Warner-Amex’s marketing balanced emphasizing QUBE’s cutting-edge interactive technology and new content with the notion that its services would not simply entertain. They lauded QUBE’s potential to give citizens an ongoing voice in local issues. In an early 1980s promotional film, the company underlined how its interactive systems allowed residents to register their opinion on public issues like taxes and snow removal. The film also presented the broader notion that national political culture could be changed by showing real-time reaction to President Carter’s national address colloquially known as the “malaise” speech. The narrator goes so far as to tout QUBE interactivity as a successor to the “great American town meeting” where citizens meet virtually and discuss pressing issues of the day. Indeed, QUBE had a relentless focus on local issues, culture, citizens, and celebrities. Out of 30 channels, 10 were labeled under column “C” for community that included comparative shopping guides, local talk shows, and direct access to network tv affiliates in the region.
These ideas about enhancing participatory democracy appeared alongside more traditional marketing of the system’s private features in the grand tradition of utopian framing of new technologies geared for profit. Foremost, QUBE provided access to new channels such as Pinwheel, the forerunner of Nickelodeon, and, Sight on Sound, the precursor to MTV. QUBE also made gaming possible through its remote control. Lastly, for an extra fee, the system could provide home security and fire monitoring. In closing, the film tied together the civic and entertainment functions that interactive television facilitated.
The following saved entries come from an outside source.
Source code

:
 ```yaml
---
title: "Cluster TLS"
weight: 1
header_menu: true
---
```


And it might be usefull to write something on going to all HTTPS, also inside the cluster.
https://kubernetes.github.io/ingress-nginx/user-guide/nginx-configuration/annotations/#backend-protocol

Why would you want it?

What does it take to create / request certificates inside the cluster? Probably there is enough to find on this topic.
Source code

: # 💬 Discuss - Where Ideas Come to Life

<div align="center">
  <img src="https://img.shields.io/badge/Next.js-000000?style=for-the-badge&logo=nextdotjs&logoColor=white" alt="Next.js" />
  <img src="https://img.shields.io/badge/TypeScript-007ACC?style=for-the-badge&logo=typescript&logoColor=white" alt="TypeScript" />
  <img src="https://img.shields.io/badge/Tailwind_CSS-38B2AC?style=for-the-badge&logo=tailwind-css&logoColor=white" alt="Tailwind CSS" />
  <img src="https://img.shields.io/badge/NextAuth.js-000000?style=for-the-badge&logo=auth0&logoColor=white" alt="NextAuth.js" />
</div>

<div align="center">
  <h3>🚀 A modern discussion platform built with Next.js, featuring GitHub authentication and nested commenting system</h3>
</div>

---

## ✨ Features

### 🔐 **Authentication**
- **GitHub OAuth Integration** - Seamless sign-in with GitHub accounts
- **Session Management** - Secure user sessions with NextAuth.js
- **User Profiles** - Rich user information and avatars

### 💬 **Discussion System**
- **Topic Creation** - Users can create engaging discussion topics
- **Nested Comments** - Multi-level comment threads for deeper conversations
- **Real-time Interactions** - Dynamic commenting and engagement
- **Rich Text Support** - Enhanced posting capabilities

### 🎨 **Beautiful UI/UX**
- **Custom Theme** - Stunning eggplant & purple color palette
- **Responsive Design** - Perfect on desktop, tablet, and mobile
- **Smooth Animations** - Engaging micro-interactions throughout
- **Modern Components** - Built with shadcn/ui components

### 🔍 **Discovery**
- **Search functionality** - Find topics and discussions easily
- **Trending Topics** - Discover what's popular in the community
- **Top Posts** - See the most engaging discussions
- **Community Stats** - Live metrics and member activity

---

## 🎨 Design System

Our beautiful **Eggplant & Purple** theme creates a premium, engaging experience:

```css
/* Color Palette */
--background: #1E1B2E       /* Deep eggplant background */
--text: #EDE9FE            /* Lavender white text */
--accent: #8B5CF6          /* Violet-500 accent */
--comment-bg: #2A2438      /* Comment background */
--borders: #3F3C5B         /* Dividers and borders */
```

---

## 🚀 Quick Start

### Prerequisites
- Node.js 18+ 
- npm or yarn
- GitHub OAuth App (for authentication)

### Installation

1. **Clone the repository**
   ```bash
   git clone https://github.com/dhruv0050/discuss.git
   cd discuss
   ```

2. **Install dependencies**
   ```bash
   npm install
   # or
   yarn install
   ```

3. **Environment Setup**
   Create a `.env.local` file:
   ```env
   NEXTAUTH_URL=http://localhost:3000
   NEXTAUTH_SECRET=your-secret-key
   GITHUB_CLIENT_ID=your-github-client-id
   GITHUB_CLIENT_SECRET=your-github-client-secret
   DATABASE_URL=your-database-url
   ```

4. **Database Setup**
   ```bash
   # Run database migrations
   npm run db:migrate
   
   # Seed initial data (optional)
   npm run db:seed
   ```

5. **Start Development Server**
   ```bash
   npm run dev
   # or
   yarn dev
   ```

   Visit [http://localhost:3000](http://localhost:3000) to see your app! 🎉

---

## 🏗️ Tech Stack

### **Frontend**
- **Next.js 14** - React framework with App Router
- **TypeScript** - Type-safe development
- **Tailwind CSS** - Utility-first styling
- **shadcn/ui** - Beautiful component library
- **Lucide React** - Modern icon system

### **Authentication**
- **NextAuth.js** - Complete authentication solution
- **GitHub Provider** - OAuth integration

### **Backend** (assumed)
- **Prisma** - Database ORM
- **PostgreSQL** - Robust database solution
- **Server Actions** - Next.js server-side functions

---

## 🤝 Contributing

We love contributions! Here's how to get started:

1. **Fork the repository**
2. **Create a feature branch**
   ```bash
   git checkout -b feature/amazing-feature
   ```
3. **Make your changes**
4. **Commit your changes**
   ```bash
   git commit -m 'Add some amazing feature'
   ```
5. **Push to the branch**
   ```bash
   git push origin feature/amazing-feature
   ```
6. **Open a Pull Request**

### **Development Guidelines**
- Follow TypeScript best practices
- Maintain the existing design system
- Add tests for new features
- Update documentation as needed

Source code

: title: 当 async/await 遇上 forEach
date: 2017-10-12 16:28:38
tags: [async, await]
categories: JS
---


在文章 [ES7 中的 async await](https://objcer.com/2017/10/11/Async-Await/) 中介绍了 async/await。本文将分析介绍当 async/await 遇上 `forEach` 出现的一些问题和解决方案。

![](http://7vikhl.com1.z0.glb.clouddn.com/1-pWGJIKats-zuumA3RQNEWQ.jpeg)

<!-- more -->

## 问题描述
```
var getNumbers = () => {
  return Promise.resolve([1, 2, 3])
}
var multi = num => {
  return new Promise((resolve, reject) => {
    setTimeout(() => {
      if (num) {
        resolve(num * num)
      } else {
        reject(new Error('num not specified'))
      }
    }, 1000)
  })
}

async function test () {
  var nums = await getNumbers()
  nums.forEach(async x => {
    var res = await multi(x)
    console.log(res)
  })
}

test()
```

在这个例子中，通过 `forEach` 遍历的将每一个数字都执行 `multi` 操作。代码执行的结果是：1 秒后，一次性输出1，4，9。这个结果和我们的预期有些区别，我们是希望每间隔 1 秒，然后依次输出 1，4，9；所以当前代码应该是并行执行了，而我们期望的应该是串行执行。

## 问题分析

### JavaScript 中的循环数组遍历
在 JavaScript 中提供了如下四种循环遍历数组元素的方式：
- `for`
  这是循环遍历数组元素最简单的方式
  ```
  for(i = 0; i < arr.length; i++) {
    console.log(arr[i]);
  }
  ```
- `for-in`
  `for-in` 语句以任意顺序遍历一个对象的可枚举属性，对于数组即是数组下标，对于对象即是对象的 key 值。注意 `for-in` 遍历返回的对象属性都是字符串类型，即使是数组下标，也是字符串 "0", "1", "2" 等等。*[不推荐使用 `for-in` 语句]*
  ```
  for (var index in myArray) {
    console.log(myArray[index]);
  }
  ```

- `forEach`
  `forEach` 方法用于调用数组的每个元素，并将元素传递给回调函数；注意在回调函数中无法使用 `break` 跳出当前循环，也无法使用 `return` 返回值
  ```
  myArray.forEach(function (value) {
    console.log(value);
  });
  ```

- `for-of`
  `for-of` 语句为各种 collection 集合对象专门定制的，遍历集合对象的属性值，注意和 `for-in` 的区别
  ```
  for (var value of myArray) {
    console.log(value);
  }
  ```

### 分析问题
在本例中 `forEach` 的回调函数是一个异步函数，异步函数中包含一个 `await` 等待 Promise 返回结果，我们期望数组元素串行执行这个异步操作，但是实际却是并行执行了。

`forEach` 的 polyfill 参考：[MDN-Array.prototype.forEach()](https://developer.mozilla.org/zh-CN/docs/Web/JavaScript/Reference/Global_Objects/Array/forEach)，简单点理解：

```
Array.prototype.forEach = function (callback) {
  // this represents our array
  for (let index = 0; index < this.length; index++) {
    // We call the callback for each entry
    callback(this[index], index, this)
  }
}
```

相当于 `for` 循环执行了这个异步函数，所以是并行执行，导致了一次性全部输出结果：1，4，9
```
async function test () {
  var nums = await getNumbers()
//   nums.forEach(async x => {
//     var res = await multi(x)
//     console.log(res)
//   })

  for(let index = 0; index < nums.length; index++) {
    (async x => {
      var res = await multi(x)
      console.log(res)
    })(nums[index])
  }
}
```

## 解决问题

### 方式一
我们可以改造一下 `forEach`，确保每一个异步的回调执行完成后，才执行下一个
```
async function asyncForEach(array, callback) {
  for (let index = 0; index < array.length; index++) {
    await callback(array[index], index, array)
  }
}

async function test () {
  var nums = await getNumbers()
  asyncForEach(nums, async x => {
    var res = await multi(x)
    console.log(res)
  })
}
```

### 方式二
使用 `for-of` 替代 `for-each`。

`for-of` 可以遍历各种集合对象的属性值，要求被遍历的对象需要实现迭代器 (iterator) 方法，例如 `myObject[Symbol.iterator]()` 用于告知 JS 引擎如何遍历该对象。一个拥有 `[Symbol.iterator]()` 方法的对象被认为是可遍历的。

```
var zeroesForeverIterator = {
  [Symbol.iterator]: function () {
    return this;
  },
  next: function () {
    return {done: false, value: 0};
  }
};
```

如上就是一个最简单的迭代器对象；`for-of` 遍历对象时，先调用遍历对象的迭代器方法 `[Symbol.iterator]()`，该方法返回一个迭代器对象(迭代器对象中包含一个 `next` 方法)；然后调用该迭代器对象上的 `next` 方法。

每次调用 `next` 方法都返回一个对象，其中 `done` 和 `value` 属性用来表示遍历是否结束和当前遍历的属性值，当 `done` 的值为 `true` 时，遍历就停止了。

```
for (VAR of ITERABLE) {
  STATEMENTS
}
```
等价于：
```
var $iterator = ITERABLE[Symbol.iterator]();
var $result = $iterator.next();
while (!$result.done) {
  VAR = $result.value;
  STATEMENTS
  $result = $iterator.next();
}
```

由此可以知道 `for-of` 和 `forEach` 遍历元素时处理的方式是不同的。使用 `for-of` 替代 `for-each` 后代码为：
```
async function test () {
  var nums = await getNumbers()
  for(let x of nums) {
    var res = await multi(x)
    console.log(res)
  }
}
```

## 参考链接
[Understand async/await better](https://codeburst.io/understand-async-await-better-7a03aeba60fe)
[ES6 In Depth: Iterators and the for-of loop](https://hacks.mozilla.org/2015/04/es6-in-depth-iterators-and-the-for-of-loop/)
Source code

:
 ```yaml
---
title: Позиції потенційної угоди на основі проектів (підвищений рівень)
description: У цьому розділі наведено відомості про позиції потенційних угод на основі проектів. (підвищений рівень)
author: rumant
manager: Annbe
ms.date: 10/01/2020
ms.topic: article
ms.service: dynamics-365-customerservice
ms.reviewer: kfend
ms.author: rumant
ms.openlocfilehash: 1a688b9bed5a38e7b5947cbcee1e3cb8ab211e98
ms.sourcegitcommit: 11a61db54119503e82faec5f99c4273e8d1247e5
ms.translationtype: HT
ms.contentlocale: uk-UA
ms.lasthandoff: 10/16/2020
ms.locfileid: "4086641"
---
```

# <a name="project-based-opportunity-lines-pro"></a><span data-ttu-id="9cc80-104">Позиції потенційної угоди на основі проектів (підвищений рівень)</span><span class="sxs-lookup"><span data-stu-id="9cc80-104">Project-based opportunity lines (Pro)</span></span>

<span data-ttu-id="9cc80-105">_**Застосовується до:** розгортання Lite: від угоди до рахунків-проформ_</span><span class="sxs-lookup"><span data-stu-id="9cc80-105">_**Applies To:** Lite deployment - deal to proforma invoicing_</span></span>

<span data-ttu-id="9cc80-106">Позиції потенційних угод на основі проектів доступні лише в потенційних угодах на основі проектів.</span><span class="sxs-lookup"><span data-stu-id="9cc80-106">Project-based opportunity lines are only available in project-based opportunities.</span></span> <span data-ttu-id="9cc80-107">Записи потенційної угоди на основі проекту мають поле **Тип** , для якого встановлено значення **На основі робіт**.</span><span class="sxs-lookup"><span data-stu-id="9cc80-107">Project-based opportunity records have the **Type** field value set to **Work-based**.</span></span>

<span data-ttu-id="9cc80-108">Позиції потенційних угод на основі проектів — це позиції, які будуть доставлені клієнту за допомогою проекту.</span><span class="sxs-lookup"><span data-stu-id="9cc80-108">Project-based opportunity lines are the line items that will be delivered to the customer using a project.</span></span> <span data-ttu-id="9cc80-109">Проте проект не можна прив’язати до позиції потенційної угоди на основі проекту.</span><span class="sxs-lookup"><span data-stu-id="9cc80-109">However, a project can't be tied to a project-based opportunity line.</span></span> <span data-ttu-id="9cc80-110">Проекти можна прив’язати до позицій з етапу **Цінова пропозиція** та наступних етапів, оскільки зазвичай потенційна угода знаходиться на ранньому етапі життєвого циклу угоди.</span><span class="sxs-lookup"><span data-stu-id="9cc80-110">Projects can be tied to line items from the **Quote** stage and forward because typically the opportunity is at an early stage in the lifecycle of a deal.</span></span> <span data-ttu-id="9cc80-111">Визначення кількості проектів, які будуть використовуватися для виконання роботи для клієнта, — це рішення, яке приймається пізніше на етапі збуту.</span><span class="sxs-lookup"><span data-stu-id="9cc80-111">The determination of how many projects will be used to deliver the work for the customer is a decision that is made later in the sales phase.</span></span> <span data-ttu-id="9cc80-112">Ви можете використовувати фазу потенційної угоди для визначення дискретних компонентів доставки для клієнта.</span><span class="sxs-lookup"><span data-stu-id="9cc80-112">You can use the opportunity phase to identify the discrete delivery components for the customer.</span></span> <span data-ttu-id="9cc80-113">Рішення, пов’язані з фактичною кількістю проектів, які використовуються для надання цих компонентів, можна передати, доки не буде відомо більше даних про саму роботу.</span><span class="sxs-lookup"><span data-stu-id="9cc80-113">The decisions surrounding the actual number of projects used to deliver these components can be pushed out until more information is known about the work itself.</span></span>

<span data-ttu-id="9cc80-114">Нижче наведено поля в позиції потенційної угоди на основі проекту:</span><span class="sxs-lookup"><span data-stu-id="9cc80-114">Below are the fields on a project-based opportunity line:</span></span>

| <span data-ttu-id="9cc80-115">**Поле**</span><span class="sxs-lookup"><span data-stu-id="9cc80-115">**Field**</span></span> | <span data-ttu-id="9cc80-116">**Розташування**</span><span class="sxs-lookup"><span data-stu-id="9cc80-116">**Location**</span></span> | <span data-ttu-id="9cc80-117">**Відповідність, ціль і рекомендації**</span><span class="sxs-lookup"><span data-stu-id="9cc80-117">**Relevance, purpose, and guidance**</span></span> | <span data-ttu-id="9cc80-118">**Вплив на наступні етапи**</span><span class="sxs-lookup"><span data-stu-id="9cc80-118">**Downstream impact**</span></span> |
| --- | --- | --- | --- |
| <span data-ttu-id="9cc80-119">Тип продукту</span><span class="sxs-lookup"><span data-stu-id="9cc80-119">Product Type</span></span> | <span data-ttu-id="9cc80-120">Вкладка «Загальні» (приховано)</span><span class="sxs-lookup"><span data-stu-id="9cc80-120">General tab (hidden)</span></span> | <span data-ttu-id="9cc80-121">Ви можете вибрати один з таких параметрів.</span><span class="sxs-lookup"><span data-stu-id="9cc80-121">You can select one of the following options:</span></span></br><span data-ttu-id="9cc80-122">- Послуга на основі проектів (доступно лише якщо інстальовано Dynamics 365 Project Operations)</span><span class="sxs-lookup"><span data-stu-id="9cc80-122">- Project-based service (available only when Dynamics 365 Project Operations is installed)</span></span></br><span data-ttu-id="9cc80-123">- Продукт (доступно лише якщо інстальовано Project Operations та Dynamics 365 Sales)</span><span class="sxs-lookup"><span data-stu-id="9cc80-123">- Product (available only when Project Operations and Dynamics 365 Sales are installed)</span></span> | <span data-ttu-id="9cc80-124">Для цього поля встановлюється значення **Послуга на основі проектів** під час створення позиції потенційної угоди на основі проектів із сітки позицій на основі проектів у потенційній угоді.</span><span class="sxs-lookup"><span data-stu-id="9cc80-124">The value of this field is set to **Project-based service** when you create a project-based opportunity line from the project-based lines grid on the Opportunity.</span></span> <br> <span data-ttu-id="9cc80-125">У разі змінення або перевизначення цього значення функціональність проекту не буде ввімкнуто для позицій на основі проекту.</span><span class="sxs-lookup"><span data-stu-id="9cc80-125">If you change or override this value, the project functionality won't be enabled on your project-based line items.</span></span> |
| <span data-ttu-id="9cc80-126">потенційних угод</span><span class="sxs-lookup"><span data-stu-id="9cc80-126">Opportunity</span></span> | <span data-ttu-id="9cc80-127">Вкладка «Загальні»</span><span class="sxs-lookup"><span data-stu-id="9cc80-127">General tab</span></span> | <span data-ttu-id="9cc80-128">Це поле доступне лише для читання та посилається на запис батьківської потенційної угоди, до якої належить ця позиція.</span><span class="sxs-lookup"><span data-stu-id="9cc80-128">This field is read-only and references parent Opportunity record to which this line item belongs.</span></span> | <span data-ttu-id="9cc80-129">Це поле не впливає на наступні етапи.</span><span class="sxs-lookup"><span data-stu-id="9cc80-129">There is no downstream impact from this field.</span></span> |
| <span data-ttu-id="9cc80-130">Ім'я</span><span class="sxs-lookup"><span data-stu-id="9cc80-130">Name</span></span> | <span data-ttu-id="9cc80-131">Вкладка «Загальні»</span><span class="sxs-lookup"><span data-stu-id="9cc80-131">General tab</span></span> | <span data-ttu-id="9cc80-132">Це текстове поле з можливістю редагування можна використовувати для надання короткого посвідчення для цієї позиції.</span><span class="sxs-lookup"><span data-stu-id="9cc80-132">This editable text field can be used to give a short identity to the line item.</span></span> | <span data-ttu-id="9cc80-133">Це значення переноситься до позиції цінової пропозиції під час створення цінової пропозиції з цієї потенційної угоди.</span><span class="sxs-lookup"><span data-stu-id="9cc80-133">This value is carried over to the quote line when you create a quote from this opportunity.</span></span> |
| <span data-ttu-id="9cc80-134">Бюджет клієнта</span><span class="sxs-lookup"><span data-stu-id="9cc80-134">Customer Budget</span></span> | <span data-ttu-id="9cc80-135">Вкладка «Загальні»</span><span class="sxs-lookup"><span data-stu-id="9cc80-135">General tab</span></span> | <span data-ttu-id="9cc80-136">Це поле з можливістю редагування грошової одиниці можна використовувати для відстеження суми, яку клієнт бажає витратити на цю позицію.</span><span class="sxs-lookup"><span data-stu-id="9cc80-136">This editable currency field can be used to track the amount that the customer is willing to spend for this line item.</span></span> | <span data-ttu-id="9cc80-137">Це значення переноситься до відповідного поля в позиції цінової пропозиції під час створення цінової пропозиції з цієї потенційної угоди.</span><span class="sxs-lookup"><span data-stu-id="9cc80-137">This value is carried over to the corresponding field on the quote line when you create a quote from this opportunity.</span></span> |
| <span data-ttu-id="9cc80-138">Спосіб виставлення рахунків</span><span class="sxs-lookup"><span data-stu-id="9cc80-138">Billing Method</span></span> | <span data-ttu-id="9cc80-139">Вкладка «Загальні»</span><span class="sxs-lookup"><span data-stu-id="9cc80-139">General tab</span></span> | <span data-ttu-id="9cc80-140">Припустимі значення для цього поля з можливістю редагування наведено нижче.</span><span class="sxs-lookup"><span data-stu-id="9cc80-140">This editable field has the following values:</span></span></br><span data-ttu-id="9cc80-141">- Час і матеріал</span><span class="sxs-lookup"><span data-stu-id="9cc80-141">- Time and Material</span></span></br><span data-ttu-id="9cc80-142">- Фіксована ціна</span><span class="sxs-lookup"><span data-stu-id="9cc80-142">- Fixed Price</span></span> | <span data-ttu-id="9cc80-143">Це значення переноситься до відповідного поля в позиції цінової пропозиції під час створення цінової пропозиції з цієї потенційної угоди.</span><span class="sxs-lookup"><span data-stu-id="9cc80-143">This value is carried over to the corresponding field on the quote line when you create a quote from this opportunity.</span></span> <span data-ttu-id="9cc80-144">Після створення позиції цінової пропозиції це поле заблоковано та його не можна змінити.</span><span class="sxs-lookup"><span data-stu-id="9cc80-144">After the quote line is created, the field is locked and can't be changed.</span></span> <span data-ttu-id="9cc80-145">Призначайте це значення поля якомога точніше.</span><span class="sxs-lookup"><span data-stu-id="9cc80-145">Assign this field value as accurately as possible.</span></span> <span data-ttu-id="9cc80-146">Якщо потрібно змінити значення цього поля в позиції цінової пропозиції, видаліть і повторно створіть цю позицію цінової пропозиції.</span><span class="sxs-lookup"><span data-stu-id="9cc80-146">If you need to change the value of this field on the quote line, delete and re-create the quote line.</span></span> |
It showed residents react in real time to different events including naming a newborn baby as well predicting more opportunities for shopping, banking, “information retrieval,” and “narrowcasting,” their term for distance learning through the “College at Home” premium service.
This merging of work, play, education, and democracy obfuscated how the system ultimately did not facilitate participatory democracy but instead brought postwar political divisions to the digital world. The massive expansion of suburban development premised on racial and class exclusion shifted political power to these largely white and middle-class enclaves. These communities were where, by the early 1980s, approximately 12 million homes had cable service. In Columbus, this meant that mostly suburban households had cable service or could afford QUBE’s premium features leaving many without access to the democratic possibilities of this new service. When QUBE did function as a town square where citizens could air their views, it remained the exclusive domain of already empowered (and perhaps already overrepresented) white, middle class suburbanites who could afford the service. This lack of widespread access extended the broader political empowerment of suburbanites by bringing the ongoing impediments to equal representation and visibility to the virtual town square. QUBE could not provide a civic digital space to call home for all, presaging the ongoing digital divide and battles over representation and content on social media and in search algorithms that structure the digital world of many Americans.